Aim: This review focuses on the metabolism and toxicological implications of these drugs against breast cancer/
Methodology: Relevant articles on the commonly used anti-breast cancer drugs (raloxifene, tamoxifen, anastrozole,
letrozole and exemestane) used in chemoprevention were searched using the major scientific databases including Scopus,
Embase, PubMed/ Medline, Sciencedirect and Google Scholar.
Results: The mechanism of action of estrogen receptor modulators are basically mediated via binding to estrogen receptors
leading agonistic and antagonistic effects, whereas that of aromatase inhibitors involved the suppression of
estrogen concentration in plasma via inhibition or inactivation of aromatase. Both estrogen receptor and aromatase
modulators are good candidates for breast cancer chemoprevention, with latter being the most appropriate. However, it
has been observed that pharmacodynamics nature of these xenobiotics, often yields some undesirable outcomes after
administration which may be linked to resistance and other biological side effects, following phase I/II reactions, bioactivation
within and around breast tissue microenvironment vis-à-vis distant tissues. Various findings indicated the
manifestation of genotoxicity, organ toxicity and oxidative/nitrosative stress at low, moderate and high doses, thereby
complicating the already existing precarious condition. Moreover, interindividual variations were also observed
amongst patients, suggesting a critical role of genetic polymorphism. Also, variable side effects including osteoporosis,
musculoskeletal events, such as arthralgia and myalgia were found to be predominant.
Conclusion: The aromatase inhibitors seem to be most appropriate when it comes to application by virtue of their
metabolic functions and fates.
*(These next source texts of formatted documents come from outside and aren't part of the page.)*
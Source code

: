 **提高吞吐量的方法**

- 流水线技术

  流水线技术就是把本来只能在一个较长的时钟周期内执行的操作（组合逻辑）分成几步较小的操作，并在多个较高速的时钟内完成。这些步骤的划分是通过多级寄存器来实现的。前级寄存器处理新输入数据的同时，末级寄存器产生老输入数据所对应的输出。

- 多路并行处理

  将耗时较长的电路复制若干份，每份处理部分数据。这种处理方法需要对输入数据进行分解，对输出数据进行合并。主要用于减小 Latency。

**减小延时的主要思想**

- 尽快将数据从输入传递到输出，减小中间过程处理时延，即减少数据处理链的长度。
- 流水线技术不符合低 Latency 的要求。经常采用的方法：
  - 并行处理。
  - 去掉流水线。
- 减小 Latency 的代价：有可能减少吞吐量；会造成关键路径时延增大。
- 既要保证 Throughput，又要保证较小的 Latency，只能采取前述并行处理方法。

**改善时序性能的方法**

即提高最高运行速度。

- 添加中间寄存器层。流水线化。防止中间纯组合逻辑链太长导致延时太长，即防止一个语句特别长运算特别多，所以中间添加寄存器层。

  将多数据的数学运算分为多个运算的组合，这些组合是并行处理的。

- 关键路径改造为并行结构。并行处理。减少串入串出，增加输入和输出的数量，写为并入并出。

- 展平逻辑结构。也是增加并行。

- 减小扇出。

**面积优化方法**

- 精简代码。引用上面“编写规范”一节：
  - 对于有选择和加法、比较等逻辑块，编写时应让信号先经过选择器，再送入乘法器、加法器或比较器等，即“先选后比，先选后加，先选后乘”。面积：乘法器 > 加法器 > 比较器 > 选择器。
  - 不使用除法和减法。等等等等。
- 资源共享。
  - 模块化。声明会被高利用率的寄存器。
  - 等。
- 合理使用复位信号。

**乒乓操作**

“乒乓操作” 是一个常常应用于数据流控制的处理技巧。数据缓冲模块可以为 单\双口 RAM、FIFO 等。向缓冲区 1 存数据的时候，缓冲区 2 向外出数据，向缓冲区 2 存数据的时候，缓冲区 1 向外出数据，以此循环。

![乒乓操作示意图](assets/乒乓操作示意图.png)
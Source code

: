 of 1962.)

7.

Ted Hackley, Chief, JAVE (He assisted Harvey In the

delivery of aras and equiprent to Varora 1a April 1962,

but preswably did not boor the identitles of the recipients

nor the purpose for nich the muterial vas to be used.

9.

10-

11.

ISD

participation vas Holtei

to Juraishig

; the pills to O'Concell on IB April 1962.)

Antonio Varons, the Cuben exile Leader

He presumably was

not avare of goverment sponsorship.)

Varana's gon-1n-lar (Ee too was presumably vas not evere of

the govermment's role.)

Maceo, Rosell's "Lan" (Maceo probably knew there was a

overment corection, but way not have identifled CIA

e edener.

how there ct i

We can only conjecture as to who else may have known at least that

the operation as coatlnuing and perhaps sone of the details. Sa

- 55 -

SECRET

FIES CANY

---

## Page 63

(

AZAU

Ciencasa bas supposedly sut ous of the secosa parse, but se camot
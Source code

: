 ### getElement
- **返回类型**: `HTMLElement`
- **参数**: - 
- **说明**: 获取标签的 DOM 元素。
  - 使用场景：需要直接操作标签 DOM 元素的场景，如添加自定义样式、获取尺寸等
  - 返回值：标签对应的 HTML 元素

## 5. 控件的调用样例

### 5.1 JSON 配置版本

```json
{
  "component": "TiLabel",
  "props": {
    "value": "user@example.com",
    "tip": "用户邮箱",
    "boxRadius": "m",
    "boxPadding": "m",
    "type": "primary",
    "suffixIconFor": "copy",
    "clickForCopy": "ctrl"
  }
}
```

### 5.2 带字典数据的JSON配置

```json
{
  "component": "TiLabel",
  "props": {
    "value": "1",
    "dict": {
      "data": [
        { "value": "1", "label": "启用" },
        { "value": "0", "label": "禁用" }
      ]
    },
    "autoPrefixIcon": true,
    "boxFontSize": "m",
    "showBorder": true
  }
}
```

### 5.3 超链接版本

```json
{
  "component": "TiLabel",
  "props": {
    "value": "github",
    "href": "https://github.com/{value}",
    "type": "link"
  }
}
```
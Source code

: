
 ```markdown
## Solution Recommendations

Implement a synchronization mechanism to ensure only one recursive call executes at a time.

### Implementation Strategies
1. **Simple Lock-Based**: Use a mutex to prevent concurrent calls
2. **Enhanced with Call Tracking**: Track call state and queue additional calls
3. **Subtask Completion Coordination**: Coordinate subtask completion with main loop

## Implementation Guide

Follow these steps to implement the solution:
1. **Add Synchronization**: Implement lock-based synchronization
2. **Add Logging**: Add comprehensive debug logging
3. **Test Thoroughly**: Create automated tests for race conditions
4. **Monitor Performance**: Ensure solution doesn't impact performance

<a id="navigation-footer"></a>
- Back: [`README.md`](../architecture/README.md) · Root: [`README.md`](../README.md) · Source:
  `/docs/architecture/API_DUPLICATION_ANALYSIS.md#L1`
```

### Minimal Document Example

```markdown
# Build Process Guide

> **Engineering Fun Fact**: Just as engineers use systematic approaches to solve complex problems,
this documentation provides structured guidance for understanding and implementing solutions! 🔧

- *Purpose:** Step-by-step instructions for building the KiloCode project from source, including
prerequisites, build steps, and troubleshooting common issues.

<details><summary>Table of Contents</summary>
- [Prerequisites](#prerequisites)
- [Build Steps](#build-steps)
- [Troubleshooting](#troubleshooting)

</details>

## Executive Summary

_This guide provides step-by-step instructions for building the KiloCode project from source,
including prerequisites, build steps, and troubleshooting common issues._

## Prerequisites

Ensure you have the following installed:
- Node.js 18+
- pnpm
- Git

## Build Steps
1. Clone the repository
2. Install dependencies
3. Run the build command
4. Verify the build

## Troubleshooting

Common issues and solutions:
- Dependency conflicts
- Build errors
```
The reason is that raloxifene and tamoxifen are not the ideal drugs to reduce the incidence
of primary invasive breast cancer because their safety and efficacy don’t reach the desired optimal agent level.
However, adequate care should be taken while prescribing, as well as during and after treatment with constant close
monitoring of patients for any possible biochemical and clinical manifestations vis-à-vis the issue of pharmacogenetics.